The third object of the present invention is to make it easy to maintain workability and accurate shape by making the triangular pillar-shaped outer plate in the concave-convex shape (c-shape) in order to improve this. In addition, in this case, the welding to attach the back plate and the front plate is easy because the front and rear face plates are all flat plate type.

Further objects and effects of the present invention will become more apparent from the following detailed description of the invention.

Deuterium lamp according to an aspect of the present invention, in order to achieve the above object of the present invention, is provided with a light emitting portion (2) inside the cylindrical quartz tube (1), the inside of the quartz tube (1) is sealed with deuterium gas As a deuterium lamp, the light emitting part 2 includes a cathode 5 and an anode 6 for discharging, an intermediate plate 12 and a back plate 9 for supporting the anode, and a front panel from which light is emitted. (11) and the arc hole (7), wherein the back plate (9) is a "c" shaped flat plate, characterized in that the intermediate plate 12 forming a closed space with the back plate is also a flat plate .

Deuterium lamp according to another aspect of the present invention to achieve the object of the invention described above, having a light emitting portion (2) inside the cylindrical quartz tube (1), but inside the quartz tube (4) by the lead wire (4) The power supply to the furnace and heat dissipation from the inside of the quartz tube 4 are made, and the inside of the quartz tube 1 is a deuterium lamp sealed with deuterium gas, and the light emitting part 2 discharges the cathode 5 which discharges. And an anode 6, an intermediate plate 12, a back plate 9 supporting the anode, a front plate 11 and an arc hole 7 through which light is emitted, and a pinch surrounding the lead wire 4. It is characterized in that the portion (3) is further provided.

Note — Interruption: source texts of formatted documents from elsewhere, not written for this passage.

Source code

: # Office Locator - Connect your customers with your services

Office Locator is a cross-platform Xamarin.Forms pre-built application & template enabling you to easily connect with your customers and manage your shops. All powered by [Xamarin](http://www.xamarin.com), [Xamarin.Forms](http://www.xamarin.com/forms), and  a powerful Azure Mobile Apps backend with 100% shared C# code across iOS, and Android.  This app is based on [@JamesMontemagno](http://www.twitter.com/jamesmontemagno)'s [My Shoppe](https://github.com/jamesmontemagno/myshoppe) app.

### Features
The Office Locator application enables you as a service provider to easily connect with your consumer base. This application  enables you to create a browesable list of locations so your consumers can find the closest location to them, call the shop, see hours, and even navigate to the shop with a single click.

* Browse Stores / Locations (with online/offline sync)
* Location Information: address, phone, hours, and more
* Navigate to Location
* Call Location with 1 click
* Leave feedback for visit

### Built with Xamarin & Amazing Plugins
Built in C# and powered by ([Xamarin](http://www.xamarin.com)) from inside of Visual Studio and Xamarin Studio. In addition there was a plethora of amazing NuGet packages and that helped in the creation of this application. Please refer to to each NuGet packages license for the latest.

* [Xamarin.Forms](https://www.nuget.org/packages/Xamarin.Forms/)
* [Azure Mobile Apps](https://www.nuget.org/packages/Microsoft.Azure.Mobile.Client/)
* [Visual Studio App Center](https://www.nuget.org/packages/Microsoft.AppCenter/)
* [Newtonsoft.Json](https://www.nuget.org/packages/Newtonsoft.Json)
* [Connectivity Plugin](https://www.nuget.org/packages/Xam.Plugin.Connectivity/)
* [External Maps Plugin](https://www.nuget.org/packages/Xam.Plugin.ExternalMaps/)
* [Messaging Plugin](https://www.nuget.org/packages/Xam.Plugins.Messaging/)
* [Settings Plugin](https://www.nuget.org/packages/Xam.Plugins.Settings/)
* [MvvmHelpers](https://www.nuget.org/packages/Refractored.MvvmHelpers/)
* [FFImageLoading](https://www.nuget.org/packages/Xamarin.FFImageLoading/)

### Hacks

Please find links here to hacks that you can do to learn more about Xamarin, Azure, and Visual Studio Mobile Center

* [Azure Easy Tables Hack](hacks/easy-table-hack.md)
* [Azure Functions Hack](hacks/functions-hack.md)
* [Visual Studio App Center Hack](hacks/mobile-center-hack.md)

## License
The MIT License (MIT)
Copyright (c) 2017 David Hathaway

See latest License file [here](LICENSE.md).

Preferably, the front plate 11 is also a flat plate of the "c" shape, the flange portion (11b, 9b) that is the portion where both the plates of the front plate 11 and the rear plate 9 meet and are coupled to the plane Characterized in that,

More preferably, the upper and lower flange portions 9a of the rear plate 9 are also characterized in that the portion where the upper plate 13 and the lower plate 14 are assembled is flat.

Further preferably, the diameter of the arc hole 7 is characterized in that 0.5mm ~ 1.0mm.

Above, according to the deuterium lamp according to the present invention, since the intermediate plate is made in the form of a plate (plate), it is easy to work and can reduce the material cost, and adopts a method of pinching several lead wires at the same time, the cathode and the anode It is possible to precise alignment of the light output efficiency is excellent, and the outer plate by the irregular shape (c-shaped) has a number of advantages that the workability is easy and easy to maintain the accurate shape, while the front and rear plate welding work is easy.

Hereinafter, the most preferred embodiment of the present invention will be described in detail with reference to the accompanying drawings.

First, an exemplary embodiment of the present invention will be described in detail with reference to FIGS. 1 to 4.

1 is an overall perspective view and a front view of a deuterium lamp according to the present invention, Figure 2 is an exploded perspective view of the light emitting portion of the deuterium lamp according to the present invention, Figure 3 is a partially assembled perspective view of the light emitting portion of the deuterium lamp according to the present invention, Figure 4 is a plan sectional view of a light emitting part of the deuterium lamp according to the present invention.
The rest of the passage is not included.